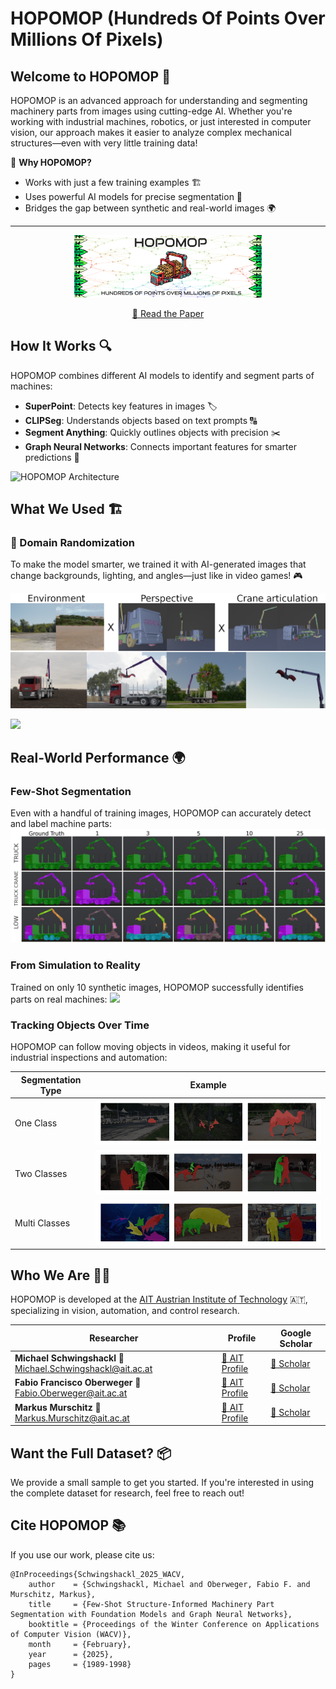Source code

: 

# HOPOMOP (Hundreds Of Points Over Millions Of Pixels)

[contributors-shield]: https://img.shields.io/github/contributors/AIT-Assistive-Autonomous-Systems/Hopomop.svg?style=for-the-badge
[contributors-url]: https://github.com/AIT-Assistive-Autonomous-Systems/Hopomop/graphs/contributors
[forks-shield]: https://img.shields.io/github/forks/AIT-Assistive-Autonomous-Systems/Hopomop.svg?style=for-the-badge
[forks-url]: https://github.com/AIT-Assistive-Autonomous-Systems/Hopomop/network/members
[stars-shield]: https://img.shields.io/github/stars/AIT-Assistive-Autonomous-Systems/Hopomop.svg?style=for-the-badge
[stars-url]: https://github.com/AIT-Assistive-Autonomous-Systems/Hopomop/stargazers
[issues-shield]: https://img.shields.io/github/issues/AIT-Assistive-Autonomous-Systems/Hopomop.svg?style=for-the-badge
[issues-url]: https://github.com/AIT-Assistive-Autonomous-Systems/Hopomop/issues
[license-shield]: https://img.shields.io/github/license/AIT-Assistive-Autonomous-Systems/Hopomop.svg?style=for-the-badge
[license-url]: https://github.com/AIT-Assistive-Autonomous-Systems/Hopomop/blob/master/LICENSE.txt

## Welcome to HOPOMOP 🎯

HOPOMOP is an advanced approach for understanding and segmenting machinery parts from images using cutting-edge AI. Whether you're working with industrial machines, robotics, or just interested in computer vision, our approach makes it easier to analyze complex mechanical structures—even with very little training data!

🚀 **Why HOPOMOP?**
- Works with just a few training examples 🏗️
- Uses powerful AI models for precise segmentation 🤖
- Bridges the gap between synthetic and real-world images 🌍

---

<div align="center">
  <a href="https://github.com/AIT-Assistive-Autonomous-Systems/Hopomop">
    <img src="images/logo.png" alt="HOPOMOP Logo" width="300">
  </a>

  <p align="center">
    <a href="https://arxiv.org/abs/2501.10080">📖 Read the Paper</a>
  </p>
</div>

## How It Works 🔍
HOPOMOP combines different AI models to identify and segment parts of machines:
- **SuperPoint**: Detects key features in images 🏷️
- **CLIPSeg**: Understands objects based on text prompts 🔠
- **Segment Anything**: Quickly outlines objects with precision ✂️
- **Graph Neural Networks**: Connects important features for smarter predictions 🔗

<img src="images/architecture.png" alt="HOPOMOP Architecture" width="600">

## What We Used 🏗️
### 🔄 Domain Randomization
To make the model smarter, we trained it with AI-generated images that change backgrounds, lighting, and angles—just like in video games! 🎮

![](images/domain_randomization.png)

![](images/truck_blender.gif)

## Real-World Performance 🌍
### Few-Shot Segmentation
Even with a handful of training images, HOPOMOP can accurately detect and label machine parts:
![](images/few_shot_evaluation.png)

### From Simulation to Reality
Trained on only 10 synthetic images, HOPOMOP successfully identifies parts on real machines:
![](images/sim_to_real.gif)

### Tracking Objects Over Time
HOPOMOP can follow moving objects in videos, making it useful for industrial inspections and automation:

| Segmentation Type  | Example |
|----------------|----------------|
| One Class      | ![](images/davis1.gif) |
| Two Classes    | ![](images/davis2.gif) |
| Multi Classes  | ![](images/davis3.gif) |

## Who We Are 👩‍🔬
HOPOMOP is developed at the [AIT Austrian Institute of Technology](https://www.ait.ac.at/) 🇦🇹, specializing in vision, automation, and control research.

| Researcher | Profile | Google Scholar |
|-----------|---------|---------------|
| **Michael Schwingshackl** 📧 [Michael.Schwingshackl@ait.ac.at](mailto:Michael.Schwingshackl@ait.ac.at) | [🔗 AIT Profile](https://publications.ait.ac.at/de/persons/michael-schwingshackl) | [🔗 Scholar](https://scholar.google.at/citations?user=fsvMYQYAAAAJ&hl) |
| **Fabio Francisco Oberweger** 📧 [Fabio.Oberweger@ait.ac.at](mailto:Fabio.Oberweger@ait.ac.at) | [🔗 AIT Profile](https://publications.ait.ac.at/de/persons/fabio.oberweger) | [🔗 Scholar](https://scholar.google.at/citations?hl=de&user=njm6I3wAAAAJ) |
| **Markus Murschitz** 📧 [Markus.Murschitz@ait.ac.at](mailto:Markus.Murschitz@ait.ac.at) | [🔗 AIT Profile](https://publications.ait.ac.at/de/persons/markus.murschitz) | [🔗 Scholar](https://scholar.google.at/citations?hl=de&user=S8yQbTQAAAAJ) |

## Want the Full Dataset? 📦
We provide a small sample to get you started. If you're interested in using the complete dataset for research, feel free to reach out!

## Cite HOPOMOP 📚
If you use our work, please cite us:
```
@InProceedings{Schwingshackl_2025_WACV,
    author    = {Schwingshackl, Michael and Oberweger, Fabio F. and Murschitz, Markus},
    title     = {Few-Shot Structure-Informed Machinery Part Segmentation with Foundation Models and Graph Neural Networks},
    booktitle = {Proceedings of the Winter Conference on Applications of Computer Vision (WACV)},
    month     = {February},
    year      = {2025},
    pages     = {1989-1998}
}
```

- **The task**
Show every line above in which the word "Oberweger" is found.

- **Your response**
| **Fabio Francisco Oberweger** 📧 [Fabio.Oberweger@ait.ac.at](mailto:Fabio.Oberweger@ait.ac.at) | [🔗 AIT Profile](https://publications.ait.ac.at/de/persons/fabio.oberweger) | [🔗 Scholar](https://scholar.google.at/citations?hl=de&user=njm6I3wAAAAJ) |
    author    = {Schwingshackl, Michael and Oberweger, Fabio F. and Murschitz, Markus},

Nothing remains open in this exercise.